To sustain noncompetitive labor market practices, the NCAA imposes draconian and Byzantine rules on member schools, but incentives are huge to break those rules, leading to repeated scandals creating an aura of corruption hurting not only collegiate sports but higher education generally.
A moral crisis is increasingly apparent: relatively innocent young persons (talented athletes) have income many would say is rightly theirs taken from them by their mentors (coaches) for their own personal use, leading to coaches often earning as much as 10 times as much as the university presidents who run the educational aspects of the institution.
Graduation rates of athletes, especially members of minority groups, in the top revenue-producing sports are scandalously low, even below the deplorably low rates of the general student population. Student status for some athletes is increasingly more nominal than real.
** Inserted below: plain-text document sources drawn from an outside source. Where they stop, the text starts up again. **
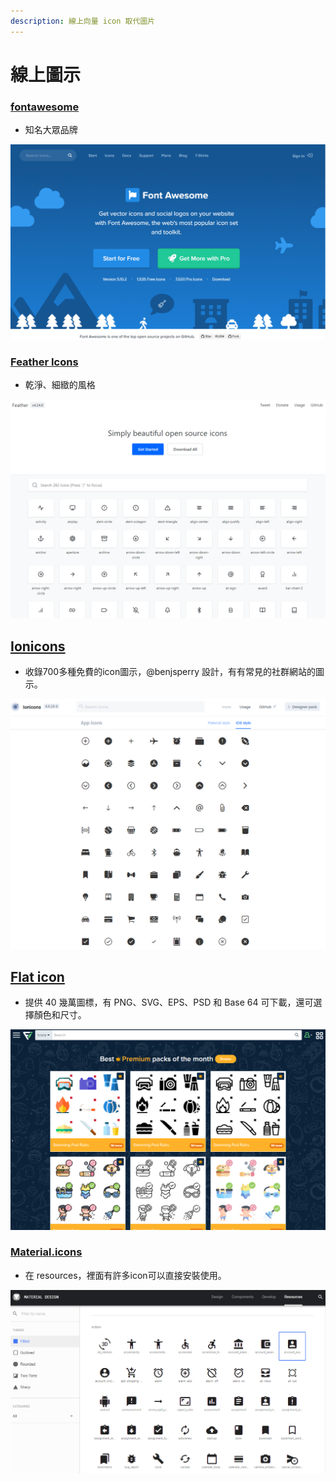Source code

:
 ```yaml
---
description: 線上向量 icon 取代圖片
---
```


# 線上圖示

### [fontawesome](https://fontawesome.com)

* 知名大眾品牌

![](../.gitbook/assets/image%20%2846%29.png)

### [Feather Icons](https://feathericons.com)

* 乾淨、細緻的風格

![](../.gitbook/assets/image%20%2842%29.png)

## [Ionicons](https://ionicons.com/)

* 收錄700多種免費的icon圖示，@benjsperry 設計，有有常見的社群網站的圖示。

![](../.gitbook/assets/image%20%2852%29.png)

## [Flat icon](https://www.flaticon.com/)

* 提供 40 幾萬圖標，有 PNG、SVG、EPS、PSD 和 Base 64 可下載，還可選擇顏色和尺寸。

![](../.gitbook/assets/image.png)

### [Material.icons](https://material.io/)

* 在 resources，裡面有許多icon可以直接安裝使用。

![](../.gitbook/assets/image%20%2824%29.png)

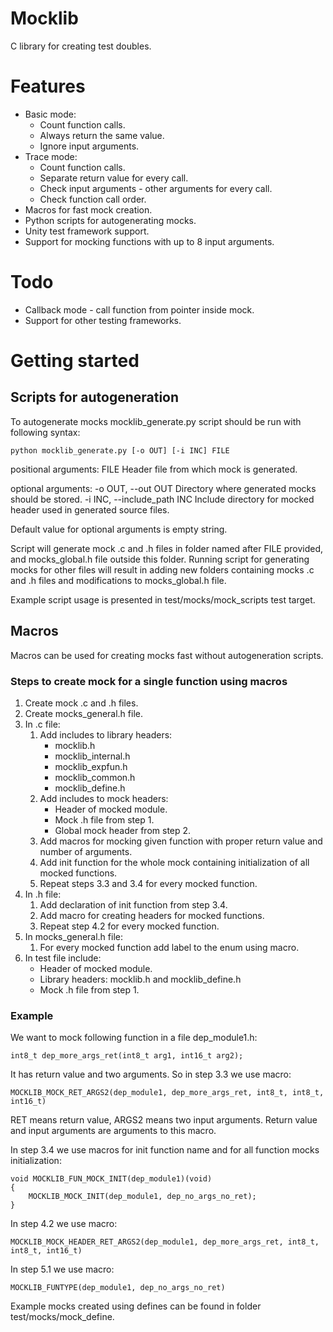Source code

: Mocklib
======================

C library for creating test doubles.

# Features
- Basic mode:
	* Count function calls.
	* Always return the same value.
	* Ignore input arguments.
- Trace mode:
	* Count function calls.
	* Separate return value for every call.
	* Check input arguments - other arguments for every call.
	* Check function call order.
- Macros for fast mock creation.
- Python scripts for autogenerating mocks.
- Unity test framework support.
- Support for mocking functions with up to 8 input arguments.

# Todo
- Callback mode - call function from pointer inside mock.
- Support for other testing frameworks.

# Getting started

## Scripts for autogeneration

To autogenerate mocks mocklib_generate.py script should be run with following syntax:
```
python mocklib_generate.py [-o OUT] [-i INC] FILE
```

positional arguments:
  FILE                  		Header file from which mock is generated.

optional arguments:
  -o OUT, --out OUT     		Directory where generated mocks should be stored.
  -i INC, --include_path INC	Include directory for mocked header used in generated
                        		source files.

Default value for optional arguments is empty string.

Script will generate mock .c and .h files in folder named after FILE provided, and
mocks_global.h file outside this folder. Running script for generating mocks for other
files will result in adding new folders containing mocks .c and .h files and modifications
to mocks_global.h file.

Example script usage is presented in test/mocks/mock_scripts test target.

## Macros

Macros can be used for creating mocks fast without autogeneration scripts. 

### Steps to create mock for a single function using macros

1. Create mock .c and .h files.
1. Create mocks_general.h file.
1. In .c file:
   1. Add includes to library headers:
      - mocklib.h
      - mocklib_internal.h
      - mocklib_expfun.h
      - mocklib_common.h
      - mocklib_define.h
   1. Add includes to mock headers:
      - Header of mocked module.
      - Mock .h file from step 1.
      - Global mock header from step 2.
   1. Add macros for mocking given function with proper return value and number of arguments.
   1. Add init function for the whole mock containing initialization of all mocked functions.
   1. Repeat steps 3.3 and 3.4 for every mocked function.
1. In .h file:
   1. Add declaration of init function from step 3.4.
   1. Add macro for creating headers for mocked functions.
   1. Repeat step 4.2 for every mocked function.
1. In mocks_general.h file:
   1. For every mocked function add label to the enum using macro.
1. In test file include:
   - Header of mocked module.
   - Library headers: mocklib.h and mocklib_define.h
   - Mock .h file from step 1.
	
### Example

We want to mock following function in a file dep_module1.h:
```
int8_t dep_more_args_ret(int8_t arg1, int16_t arg2);
```

It has return value and two arguments. So in step 3.3 we use macro:
```
MOCKLIB_MOCK_RET_ARGS2(dep_module1, dep_more_args_ret, int8_t, int8_t, int16_t)
```

RET means return value, ARGS2 means two input arguments. Return value and input
arguments are arguments to this macro.

In step 3.4 we use macros for init function name and for all function mocks initialization:
```
void MOCKLIB_FUN_MOCK_INIT(dep_module1)(void)
{
    MOCKLIB_MOCK_INIT(dep_module1, dep_no_args_no_ret);
}
```

In step 4.2 we use macro:
```
MOCKLIB_MOCK_HEADER_RET_ARGS2(dep_module1, dep_more_args_ret, int8_t, int8_t, int16_t)
```

In step 5.1 we use macro:
```
MOCKLIB_FUNTYPE(dep_module1, dep_no_args_no_ret)
```

Example mocks created using defines can be found in folder test/mocks/mock_define.
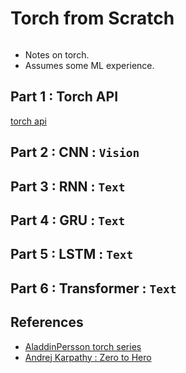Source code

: 
# Torch from Scratch 
```toc
```


- Notes on torch. 
- Assumes some ML experience. 

## Part 1 : Torch API 
[torch api](./1-torch-api)

## Part 2 : CNN : `Vision` 

## Part 3 : RNN : `Text`

## Part 4 : GRU : `Text`

## Part 5 : LSTM : `Text`

## Part 6 : Transformer : `Text`






## References 
- [AladdinPersson torch series](https://www.youtube.com/@AladdinPersson)
- [Andrej Karpathy : Zero to Hero](https://www.youtube.com/playlist?list=PLAqhIrjkxbuWI23v9cThsA9GvCAUhRvKZ)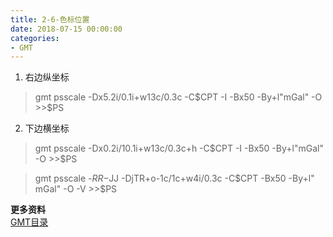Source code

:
 ```yaml
---
title: 2-6-色标位置
date: 2018-07-15 00:00:00
categories:
- GMT
---
```

1. 右边纵坐标  
> gmt psscale -Dx5.2i/0.1i+w13c/0.3c -C$CPT -I -Bx50 -By+l"mGal" -O >>$PS
2. 下边横坐标
> gmt psscale -Dx0.2i/10.1i+w13c/0.3c+h -C$CPT -I -Bx50 -By+l"mGal" -O >>$PS

> gmt psscale -$RR -$JJ -DjTR+o-1c/1c+w4i/0.3c -C$CPT  -Bx50 -By+l"  mGal" -O -V >>$PS

**更多资料**  
[GMT目录](https://www.jianshu.com/p/321f67983c42)
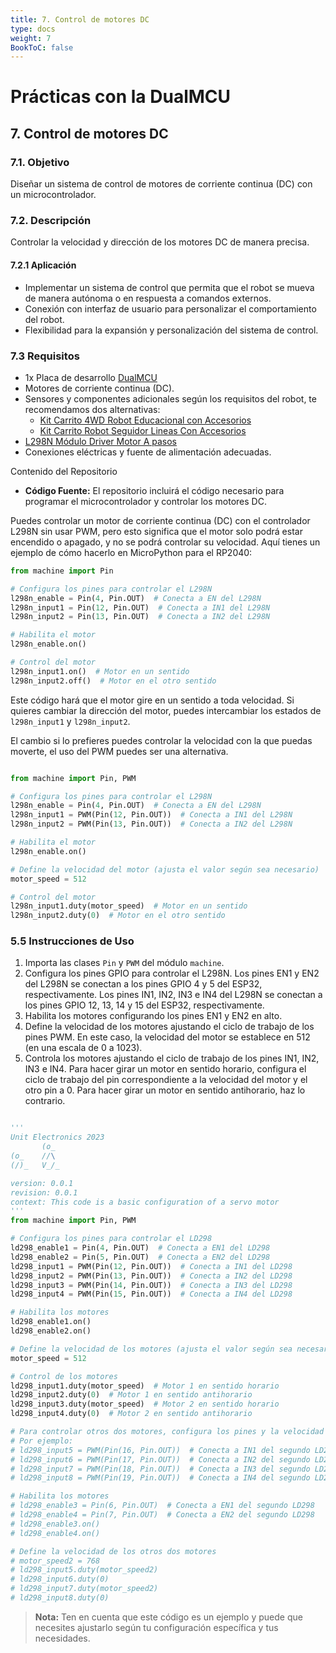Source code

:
 ```yaml
---
title: 7. Control de motores DC
type: docs
weight: 7
BookToC: false
---
```


# Prácticas con la DualMCU

## 7. Control de motores DC
### 7.1. Objetivo
Diseñar un sistema de control de motores de corriente continua (DC) con un microcontrolador. 


### 7.2. Descripción
Controlar la velocidad y dirección de los motores DC de manera precisa.

#### 7.2.1 Aplicación 
- Implementar un sistema de control que permita que el robot se mueva de manera autónoma o en respuesta a comandos externos.
- Conexión con interfaz de usuario para personalizar el comportamiento del robot.
- Flexibilidad para la expansión y personalización del sistema de control.

### 7.3 Requisitos
+ 1x Placa de desarrollo [DualMCU](https://uelectronics.com/producto/unit-dualmcu-esp32-rp2040-tarjeta-de-desarrollo/)
+ Motores de corriente continua (DC).
+ Sensores y componentes adicionales según los requisitos del robot, te recomendamos dos alternativas:
    + [Kit Carrito 4WD Robot Educacional con Accesorios](https://uelectronics.com/producto/kit-carrito-4wd-robot-educacional-con-accesorios/)
    + [Kit Carrito Robot Seguidor Lineas Con Accesorios](https://uelectronics.com/producto/kit-carrito-robot-seguidor-lineas-con-accesorios/)
+ [L298N Módulo Driver Motor A pasos](https://uelectronics.com/producto/l298n-modulo-driver-motor-a-pasos/)
+ Conexiones eléctricas y fuente de alimentación adecuadas.

Contenido del Repositorio

+ **Código Fuente:** El repositorio incluirá el código necesario para programar el microcontrolador y controlar los motores DC.

Puedes controlar un motor de corriente continua (DC) con el controlador L298N sin usar PWM, pero esto significa que el motor solo podrá estar encendido o apagado, y no se podrá controlar su velocidad. 
Aquí tienes un ejemplo de cómo hacerlo en MicroPython para el RP2040:

```python
from machine import Pin

# Configura los pines para controlar el L298N
l298n_enable = Pin(4, Pin.OUT)  # Conecta a EN del L298N
l298n_input1 = Pin(12, Pin.OUT)  # Conecta a IN1 del L298N
l298n_input2 = Pin(13, Pin.OUT)  # Conecta a IN2 del L298N

# Habilita el motor
l298n_enable.on()

# Control del motor
l298n_input1.on()  # Motor en un sentido
l298n_input2.off()  # Motor en el otro sentido
```

Este código hará que el motor gire en un sentido a toda velocidad. Si quieres cambiar la dirección del motor, puedes intercambiar los estados de `l298n_input1` y `l298n_input2`.

El cambio si lo prefieres puedes controlar la velocidad con la que puedas moverte, el uso del PWM puedes ser una alternativa. 
```python

from machine import Pin, PWM

# Configura los pines para controlar el L298N
l298n_enable = Pin(4, Pin.OUT)  # Conecta a EN del L298N
l298n_input1 = PWM(Pin(12, Pin.OUT))  # Conecta a IN1 del L298N
l298n_input2 = PWM(Pin(13, Pin.OUT))  # Conecta a IN2 del L298N

# Habilita el motor
l298n_enable.on()

# Define la velocidad del motor (ajusta el valor según sea necesario)
motor_speed = 512

# Control del motor
l298n_input1.duty(motor_speed)  # Motor en un sentido
l298n_input2.duty(0)  # Motor en el otro sentido


```



### 5.5 Instrucciones de Uso

1. Importa las clases `Pin` y `PWM` del módulo `machine`.
2. Configura los pines GPIO para controlar el L298N. Los pines EN1 y EN2 del L298N se conectan a los pines GPIO 4 y 5 del ESP32, respectivamente. Los pines IN1, IN2, IN3 e IN4 del L298N se conectan a los pines GPIO 12, 13, 14 y 15 del ESP32, respectivamente.
3. Habilita los motores configurando los pines EN1 y EN2 en alto.
4. Define la velocidad de los motores ajustando el ciclo de trabajo de los pines PWM. En este caso, la velocidad del motor se establece en 512 (en una escala de 0 a 1023).
5. Controla los motores ajustando el ciclo de trabajo de los pines IN1, IN2, IN3 e IN4. Para hacer girar un motor en sentido horario, configura el ciclo de trabajo del pin correspondiente a la velocidad del motor y el otro pin a 0. Para hacer girar un motor en sentido antihorario, haz lo contrario.
```python

'''
Unit Electronics 2023
       (o_
(o_    //\
(/)_   V_/_ 

version: 0.0.1
revision: 0.0.1
context: This code is a basic configuration of a servo motor
'''
from machine import Pin, PWM

# Configura los pines para controlar el LD298
ld298_enable1 = Pin(4, Pin.OUT)  # Conecta a EN1 del LD298
ld298_enable2 = Pin(5, Pin.OUT)  # Conecta a EN2 del LD298
ld298_input1 = PWM(Pin(12, Pin.OUT))  # Conecta a IN1 del LD298
ld298_input2 = PWM(Pin(13, Pin.OUT))  # Conecta a IN2 del LD298
ld298_input3 = PWM(Pin(14, Pin.OUT))  # Conecta a IN3 del LD298
ld298_input4 = PWM(Pin(15, Pin.OUT))  # Conecta a IN4 del LD298

# Habilita los motores
ld298_enable1.on()
ld298_enable2.on()

# Define la velocidad de los motores (ajusta el valor según sea necesario)
motor_speed = 512

# Control de los motores
ld298_input1.duty(motor_speed)  # Motor 1 en sentido horario
ld298_input2.duty(0)  # Motor 1 en sentido antihorario
ld298_input3.duty(motor_speed)  # Motor 2 en sentido horario
ld298_input4.duty(0)  # Motor 2 en sentido antihorario

# Para controlar otros dos motores, configura los pines y la velocidad de manera similar.
# Por ejemplo:
# ld298_input5 = PWM(Pin(16, Pin.OUT))  # Conecta a IN1 del segundo LD298
# ld298_input6 = PWM(Pin(17, Pin.OUT))  # Conecta a IN2 del segundo LD298
# ld298_input7 = PWM(Pin(18, Pin.OUT))  # Conecta a IN3 del segundo LD298
# ld298_input8 = PWM(Pin(19, Pin.OUT))  # Conecta a IN4 del segundo LD298

# Habilita los motores
# ld298_enable3 = Pin(6, Pin.OUT)  # Conecta a EN1 del segundo LD298
# ld298_enable4 = Pin(7, Pin.OUT)  # Conecta a EN2 del segundo LD298
# ld298_enable3.on()
# ld298_enable4.on()

# Define la velocidad de los otros dos motores
# motor_speed2 = 768
# ld298_input5.duty(motor_speed2)
# ld298_input6.duty(0)
# ld298_input7.duty(motor_speed2)
# ld298_input8.duty(0)


```
> **Nota:** Ten en cuenta que este código es un ejemplo y puede que necesites ajustarlo según tu configuración específica y tus necesidades.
In a competitive labor market, workers usually earn on average roughly what they add to their firm’s revenues. Professional football, baseball and basketball players, for example, sometimes receive salaries reaching several million dollars annually. Top-flight college football and basketball teams generate revenues rivaling those of professional teams, but the workers receive scholarships worth at most $50,000 annually, and that’s only at the most expensive institutions. Very good football and basketball players are very lucrative at top sports schools, so coaches able to recruit them receive a large portion of the millions of dollars that ordinarily would go to the athletes. It is not too far-fetched to say that middle-aged adults are exploiting the children under their guidance.
The NCAA enforces this practice. The NCAA forces players to sign a contract in effect abrogating their labor bargaining rights. Even income earned from, say, t-shirts featuring the name and number of the athlete revert to the colleges. A lawsuit challenging this practice filed by the former UCLA basketball player Ed O’Bannon is moving forward, with very high-powered lawyers representing O’Bannon and other athletes.
If the lawsuit is certified as a class action as early as next month, the stakes become huge, and in one plausible scenario the NCAA could be forced into bankruptcy. More likely would be an out-of-court settlement costing the NCAA and maybe major conferences many millions of dollars. The long-term impact would likely move some of the income received by coaches to players, perhaps also crowding out non-revenue sports funded from football or basketball profits, etc.
Even the NCAA’s own data suggest that only 22 major programs break even or make a profit. In the second-tier athletic conferences, such as the 13-university Mid-American Conference (MAC), schools typically need $10-20 million annually to balance their athletic budget, increasingly met by student fees that can approach $1,000 a year. A survey of students at MAC member colleges directed by David Ridpath suggests that most students are unaware of the extent of the fees, and unhappy when informed of them, given their general low level of interest in collegiate sports and the increasing financial strains of attending college.
The spectacularly tawdry sex scandal at Penn State that led to the imprisonment of the former coach Jerry Sandusky is the worst example of immorality run amok, but dozens of colleges have been found guilty of violating the NCAA’s rules -- giving money to athletes, making illegal recruiting visits, etc. It is not uncommon to read “Ohio State admits to rules violations,” or “Miami faces NCAA sanctions.”
Increasingly, the public perception of universities as intellectual oases, centers of learning and moral probity, is being tarnished by intercollegiate sports.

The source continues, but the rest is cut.